About
This report shows you the state of your issues over time. Unlike the Issue Values Snapshots by Date Report, this report evaluates the state of your issues at all points in time over an entire report interval, rather than picking the issue state at a specific point in time. This allows you to quickly find and report on issues that had issue values for only a short period in time.
For example, if you run a report with a Time Period of Year to Date and select an Interval of Monthly, Dataplane will show you every value that your issues had for the selected Value Of field during the entire month of January, every value they had during the month of February, and so on, regardless of how long the issue had that value.
If an issue had multiple values for the field selected by the Value Of option during the reporting period, the report will include each of those values when breaking down the results. For example, if an issue had priorities of both High and Medium during a given time interval, the issue would be counted once for the High value and again for the Medium value.
In the Segment By option, you can select from two different variations of most fields: the current value of a field and the historical value of that field.
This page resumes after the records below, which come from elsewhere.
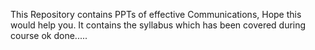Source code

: This Repository contains PPTs of effective Communications,
Hope this would help you.
It contains the syllabus which has been covered during course
ok done.....
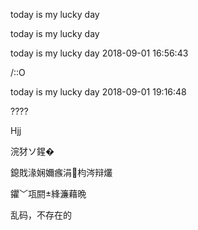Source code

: 

today is my lucky day

today is my lucky day

today is my lucky day 2018-09-01 16:56:43

/::O

today is my lucky day 2018-09-01 19:16:48

????

Hjj

浣犲ソ鍟�

鎴戝湪娴嬭瘯涓枃涔辩爜

鑺﹀瓨閼綘濂藉晩

乱码，不存在的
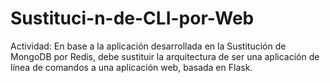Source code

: # Sustituci-n-de-CLI-por-Web
Actividad: En base a la aplicación desarrollada en la Sustitución de MongoDB por Redis, debe sustituir la arquitectura de ser una aplicación de línea de comandos a una aplicación web, basada en Flask.
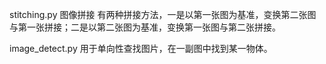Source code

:  stitching.py 图像拼接
有两种拼接方法，一是以第一张图为基准，变换第二张图与第一张拼接；二是以第二张图为基准，变换第一张图与第二张拼接。

 image_detect.py
用于单向性查找图片，在一副图中找到某一物体。
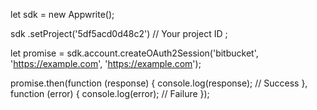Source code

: let sdk = new Appwrite();

sdk
    .setProject('5df5acd0d48c2') // Your project ID
;

let promise = sdk.account.createOAuth2Session('bitbucket', 'https://example.com', 'https://example.com');

promise.then(function (response) {
    console.log(response); // Success
}, function (error) {
    console.log(error); // Failure
});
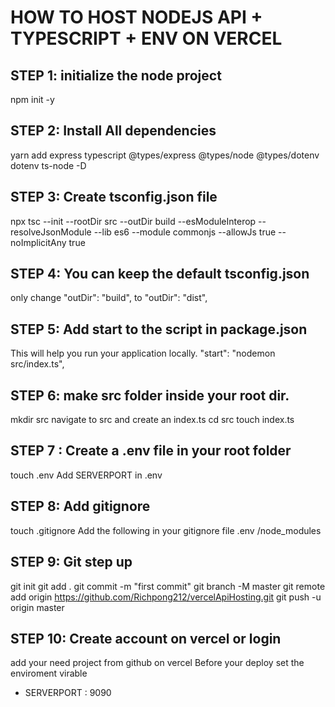 # HOW TO HOST NODEJS API + TYPESCRIPT + ENV ON VERCEL

## STEP 1: initialize the node project

npm init -y

## STEP 2: Install All dependencies

yarn add express typescript @types/express @types/node @types/dotenv dotenv ts-node -D

## STEP 3: Create tsconfig.json file

npx tsc --init --rootDir src --outDir build --esModuleInterop --resolveJsonModule --lib es6 --module commonjs --allowJs true --noImplicitAny true

## STEP 4: You can keep the default tsconfig.json

only change "outDir": "build", to
"outDir": "dist",

## STEP 5: Add start to the script in package.json

This will help you run your application locally.
"start": "nodemon src/index.ts",

## STEP 6: make src folder inside your root dir.

mkdir src
navigate to src and create an index.ts
cd src
touch index.ts

## STEP 7 : Create a .env file in your root folder

touch .env
Add SERVERPORT in .env

## STEP 8: Add gitignore

touch .gitignore
Add the following in your gitignore file
.env
/node_modules

## STEP 9: Git step up

git init
git add .
git commit -m "first commit"
git branch -M master
git remote add origin https://github.com/Richpong212/vercelApiHosting.git
git push -u origin master

## STEP 10: Create account on vercel or login

add your need project from github on vercel
Before your deploy set the enviroment virable

- SERVERPORT : 9090
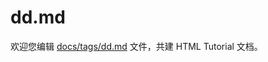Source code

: dd.md
===

欢迎您编辑 <a target="__blank" href="https://github.com/jaywcjlove/html-tutorial/blob/master/docs/tags/dd.md">docs/tags/dd.md</a> 文件，共建 HTML Tutorial 文档。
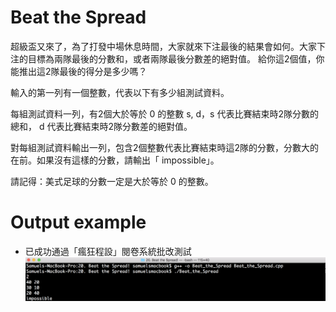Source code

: # Beat the Spread 

超級盃又來了，為了打發中場休息時間，大家就來下注最後的結果會如何。大家下注的目標為兩隊最後的分數和，或者兩隊最後分數差的絕對值。
給你這2個值，你能推出這2隊最後的得分是多少嗎？ 

輸入的第一列有一個整數，代表以下有多少組測試資料。

每組測試資料一列，有2個大於等於 0 的整數 s, d，s 代表比賽結束時2隊分數的總和， d 代表比賽結束時2隊分數差的絕對值。 

對每組測試資料輸出一列，包含2個整數代表比賽結束時這2隊的分數，分數大的在前。如果沒有這樣的分數，請輸出「 impossible」。 

請記得：美式足球的分數一定是大於等於 0 的整數。 

# Output example
* 已成功通過「瘋狂程設」閱卷系統批改測試 
![image](https://github.com/Samuelchi861008/CPE-BeatTheSpread_10812/blob/master/結果.png)
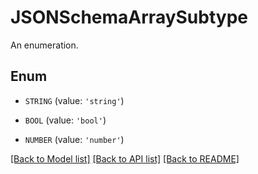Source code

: # JSONSchemaArraySubtype

An enumeration.

## Enum

* `STRING` (value: `'string'`)

* `BOOL` (value: `'bool'`)

* `NUMBER` (value: `'number'`)

[[Back to Model list]](../README.md#documentation-for-models) [[Back to API list]](../README.md#documentation-for-api-endpoints) [[Back to README]](../README.md)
The current value of a field represents the issue's field value at the time the report is run, whereas the historical value represents the value the field was set to during each date interval in the report. For example, if you use a JQL expression to select all issues that are currently closed, you could use Status (Historical) for the Segment By option to see how the statuses of those issues varied in the past.
The Statuses to Include option allows you to include only issues that had the specified statuses during each reporting interval. Although you can filter by status from the JQL search box as well, JQL filtering is always done based on the current state of the issue, rather than the issue's state on the reporting date. You can use this option to select issues that were open (or any other value you specify) during the reporting period, even if the current status of the issues may be closed.
See also the Issue Values Snapshots by Date Report.
Common Uses
Use the Issue Values by Date report to find transitional values in your issues. For example, when using Jira Service Desk, you may want to know how many incidents occurred with High priority during a given week, regardless of how long the issue was in that state. An issue may start out with a priority of Medium, get escalated to High, and then get reduced in priority later, all in the same day. This report allows you to see how many issues ever reached High priority, even if an issue only had that priority for a few minutes.
In this example, we would set Interval to Weekly, select one or more projects or project categories, and select Priority for the Value Of option. You can add any number of additional segmentations to further break down the results.
If you instead ran the Issue Values Snapshots by Date Report, it would only show how many issues had a priority of High at the very start of each reporting interval, for instance at the beginning of each week. If the help desk works Monday to Friday and closes most issues before the weekend, you're better off running the Issue Values by Date report so as not to miss escalations made during the week.